What is Endowment Insurance policy?

This policy not only makes provisions for the family of the Life Assured in event of his early death but also assures a lump sum at a desired age. The lump sum can be reinvested to provide an annuity during the remainder of his life or in any other way considered suitable at that time.

Endowment policy is a life insurance contract designed to pay a lump sum after a specified term (on its 'maturity') or on death. Typical maturities are ten, fifteen or twenty years up to a certain age limit. Some policies also pay out in the case of critical illness.

Premiums are usually payable for the selected term of years or until death if it occurs during the term period.

Endowments can be cashed in early (or surrendered) and the holder then receives the surrender value which is determined by the insurance company depending on how long the policy has been running and how much has been paid in to it.

Types of Endowment Policy?

Traditional With Profits Endowments

There is an amount guaranteed to be paid out called the sum assured and this can be increased on the basis of investment performance through the addition of periodic (for example annual) bonuses. Regular bonuses (sometimes referred to as reversionary bonuses) are guaranteed at maturity and a further non-guarantee bonus may be paid at the end known as a terminal bonus.

Unit-linked endowment

Unit-linked endowments are investments where the premium is invested in units of a unitised insurance fund. Units are encashed to cover the cost of the life assurance. Policyholders can often choose which funds their premiums are invested in and in what proportion. Unit prices are published on a regular basis and the encashment value of the policy is the current value of the units. This is the simplest definition.

Low cost endowment (LCE)

A low cost endowment is a combination of: an endowment where an estimated future growth rate will meet a target amount and a decreasing life insurance element to ensure that the target amount will be paid out as a minimum if death occurs (or a critical illness is diagnosed if included).
The main purpose of a low cost endowment has been for endowment mortgages to pay off interest only mortgage at maturity or earlier death in favour of full endowment with the required premium would be much higher

Full endowments

A full endowment is a with-profits endowment where the basic sum assured is equal to the death benefit at start of policy and, assuming growth, the final payout would be much higher than the sum assured

Who can avail this?

Being an endowment assurance policy, this plan is apt for people of all ages and social groups who wish to protect their families from a financial setback that may occur owing to their demise. The amount assured if not paid by reason of his death earlier will payable at the end of the endowment term where it can be invested in an annuity provision for the rest of the policyholder's life or in any other way he may think most suitable at that time.
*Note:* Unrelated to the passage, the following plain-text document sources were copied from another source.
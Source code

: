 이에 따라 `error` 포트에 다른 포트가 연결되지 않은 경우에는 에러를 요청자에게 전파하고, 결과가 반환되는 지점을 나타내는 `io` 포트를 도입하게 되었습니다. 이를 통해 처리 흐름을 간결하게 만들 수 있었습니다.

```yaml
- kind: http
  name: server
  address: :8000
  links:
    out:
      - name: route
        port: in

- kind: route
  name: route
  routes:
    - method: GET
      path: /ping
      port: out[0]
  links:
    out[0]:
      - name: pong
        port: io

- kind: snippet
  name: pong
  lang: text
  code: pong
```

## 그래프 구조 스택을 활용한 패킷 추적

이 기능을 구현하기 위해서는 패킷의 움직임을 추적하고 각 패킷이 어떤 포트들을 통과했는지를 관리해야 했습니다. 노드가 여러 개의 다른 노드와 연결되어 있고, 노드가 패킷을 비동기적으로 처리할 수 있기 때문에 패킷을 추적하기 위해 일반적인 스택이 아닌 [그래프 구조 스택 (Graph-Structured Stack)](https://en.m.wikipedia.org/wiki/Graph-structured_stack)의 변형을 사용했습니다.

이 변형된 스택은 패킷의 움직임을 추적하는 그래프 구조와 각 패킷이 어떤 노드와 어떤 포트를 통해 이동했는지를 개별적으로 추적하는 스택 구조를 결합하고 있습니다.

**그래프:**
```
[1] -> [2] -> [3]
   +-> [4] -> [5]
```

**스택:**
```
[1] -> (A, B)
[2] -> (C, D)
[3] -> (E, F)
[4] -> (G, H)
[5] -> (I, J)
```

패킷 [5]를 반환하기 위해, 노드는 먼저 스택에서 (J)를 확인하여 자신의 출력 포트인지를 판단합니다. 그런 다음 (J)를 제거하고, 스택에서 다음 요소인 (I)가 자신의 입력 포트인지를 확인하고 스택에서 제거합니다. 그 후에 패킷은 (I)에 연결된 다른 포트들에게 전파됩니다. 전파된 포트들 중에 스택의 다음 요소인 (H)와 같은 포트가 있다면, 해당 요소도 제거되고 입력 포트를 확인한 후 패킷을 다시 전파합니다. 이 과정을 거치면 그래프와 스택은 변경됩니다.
Benefits of Endowment Policy?

Disability Benefit

In case policy holder becomes totally and permanently disabled due to an accident before reaching the age of 70 and the policy is in full force, he will not be required to pay further premiums, and the policy will continue to be in force.

Accident Benefit

By paying a small extra premium of Rs.1 per Rs.1000/- sum assured per year he or his family are entitled to the following benefits on death or permanent disability caused by accident. Even students above the age of 18 years can avail of this benefit.

Premium Stoppage

If payment of premiums ceases after at least THREE years' premiums have been paid , a free paid-up policy for a reduced sum assured will be automatically secured provided the reduced sum assured, exclusive of any attached bonus, is not less than Rs. 250/-. The reduced sum assured will become payable on the event as stipulated in the policy.